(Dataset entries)
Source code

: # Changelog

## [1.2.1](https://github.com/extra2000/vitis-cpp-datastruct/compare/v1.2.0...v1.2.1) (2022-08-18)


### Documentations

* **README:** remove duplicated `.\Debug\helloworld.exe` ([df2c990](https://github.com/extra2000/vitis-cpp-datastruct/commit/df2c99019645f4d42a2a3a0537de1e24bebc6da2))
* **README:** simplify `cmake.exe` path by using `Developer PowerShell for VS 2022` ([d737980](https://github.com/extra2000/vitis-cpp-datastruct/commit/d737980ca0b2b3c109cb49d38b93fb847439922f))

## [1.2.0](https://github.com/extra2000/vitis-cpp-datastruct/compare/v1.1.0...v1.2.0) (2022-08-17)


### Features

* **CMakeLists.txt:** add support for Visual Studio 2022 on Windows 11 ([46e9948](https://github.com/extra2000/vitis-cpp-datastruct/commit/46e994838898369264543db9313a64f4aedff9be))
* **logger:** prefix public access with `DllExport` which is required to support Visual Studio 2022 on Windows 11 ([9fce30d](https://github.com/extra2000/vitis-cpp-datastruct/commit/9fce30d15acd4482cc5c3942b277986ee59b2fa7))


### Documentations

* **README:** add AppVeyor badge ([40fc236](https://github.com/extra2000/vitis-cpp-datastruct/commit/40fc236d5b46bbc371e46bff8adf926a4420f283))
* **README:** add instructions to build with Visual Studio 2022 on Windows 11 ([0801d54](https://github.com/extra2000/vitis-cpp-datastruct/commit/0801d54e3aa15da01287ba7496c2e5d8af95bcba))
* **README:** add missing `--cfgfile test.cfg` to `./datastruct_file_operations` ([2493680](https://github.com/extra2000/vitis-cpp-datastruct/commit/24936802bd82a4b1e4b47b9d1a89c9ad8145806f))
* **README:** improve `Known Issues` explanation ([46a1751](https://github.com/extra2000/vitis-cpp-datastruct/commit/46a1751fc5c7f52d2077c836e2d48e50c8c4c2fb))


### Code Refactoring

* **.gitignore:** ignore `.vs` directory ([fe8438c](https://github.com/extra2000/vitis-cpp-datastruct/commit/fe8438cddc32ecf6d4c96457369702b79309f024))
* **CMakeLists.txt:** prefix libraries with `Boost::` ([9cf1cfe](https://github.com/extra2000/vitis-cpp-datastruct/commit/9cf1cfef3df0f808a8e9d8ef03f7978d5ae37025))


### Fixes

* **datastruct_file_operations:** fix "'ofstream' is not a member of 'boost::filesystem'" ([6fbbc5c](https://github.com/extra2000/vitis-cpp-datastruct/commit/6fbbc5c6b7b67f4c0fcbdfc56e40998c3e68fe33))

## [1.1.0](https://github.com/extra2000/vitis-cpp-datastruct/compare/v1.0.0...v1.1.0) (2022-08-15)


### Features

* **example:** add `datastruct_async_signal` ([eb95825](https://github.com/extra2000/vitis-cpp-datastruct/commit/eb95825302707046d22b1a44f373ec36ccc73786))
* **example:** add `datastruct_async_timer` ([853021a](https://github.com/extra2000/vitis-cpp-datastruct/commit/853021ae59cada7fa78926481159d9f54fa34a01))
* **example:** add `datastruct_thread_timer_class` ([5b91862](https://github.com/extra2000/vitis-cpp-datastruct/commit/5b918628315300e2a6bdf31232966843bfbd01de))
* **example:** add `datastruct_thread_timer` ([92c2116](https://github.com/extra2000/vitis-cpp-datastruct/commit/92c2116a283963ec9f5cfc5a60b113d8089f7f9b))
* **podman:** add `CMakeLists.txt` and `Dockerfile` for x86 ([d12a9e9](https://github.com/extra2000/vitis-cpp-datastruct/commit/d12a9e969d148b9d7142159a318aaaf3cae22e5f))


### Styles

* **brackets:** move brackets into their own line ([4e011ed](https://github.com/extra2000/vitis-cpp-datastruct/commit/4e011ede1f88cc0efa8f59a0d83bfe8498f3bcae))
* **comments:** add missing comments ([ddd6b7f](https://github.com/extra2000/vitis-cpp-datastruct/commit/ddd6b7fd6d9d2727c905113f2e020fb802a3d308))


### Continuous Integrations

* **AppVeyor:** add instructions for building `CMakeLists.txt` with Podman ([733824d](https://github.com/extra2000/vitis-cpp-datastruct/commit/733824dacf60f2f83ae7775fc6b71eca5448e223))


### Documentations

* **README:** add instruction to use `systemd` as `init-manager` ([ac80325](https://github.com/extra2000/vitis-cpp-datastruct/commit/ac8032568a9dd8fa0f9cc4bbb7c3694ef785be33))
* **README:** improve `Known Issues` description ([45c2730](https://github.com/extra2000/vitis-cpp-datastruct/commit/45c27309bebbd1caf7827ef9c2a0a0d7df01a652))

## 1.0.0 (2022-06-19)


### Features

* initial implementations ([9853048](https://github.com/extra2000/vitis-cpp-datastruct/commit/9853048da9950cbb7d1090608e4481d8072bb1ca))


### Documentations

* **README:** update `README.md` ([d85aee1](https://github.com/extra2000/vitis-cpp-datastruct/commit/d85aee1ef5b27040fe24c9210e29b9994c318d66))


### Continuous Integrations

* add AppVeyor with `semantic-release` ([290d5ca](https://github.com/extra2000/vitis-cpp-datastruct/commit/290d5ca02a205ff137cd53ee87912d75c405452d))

■ **What is being asked**
Every line with "example" in it should be copied from the entries above.

■ **Solution for this exercise**
* **example:** add `datastruct_async_signal` ([eb95825](https://github.com/extra2000/vitis-cpp-datastruct/commit/eb95825302707046d22b1a44f373ec36ccc73786))
* **example:** add `datastruct_async_timer` ([853021a](https://github.com/extra2000/vitis-cpp-datastruct/commit/853021ae59cada7fa78926481159d9f54fa34a01))
* **example:** add `datastruct_thread_timer_class` ([5b91862](https://github.com/extra2000/vitis-cpp-datastruct/commit/5b918628315300e2a6bdf31232966843bfbd01de))
* **example:** add `datastruct_thread_timer` ([92c2116](https://github.com/extra2000/vitis-cpp-datastruct/commit/92c2116a283963ec9f5cfc5a60b113d8089f7f9b))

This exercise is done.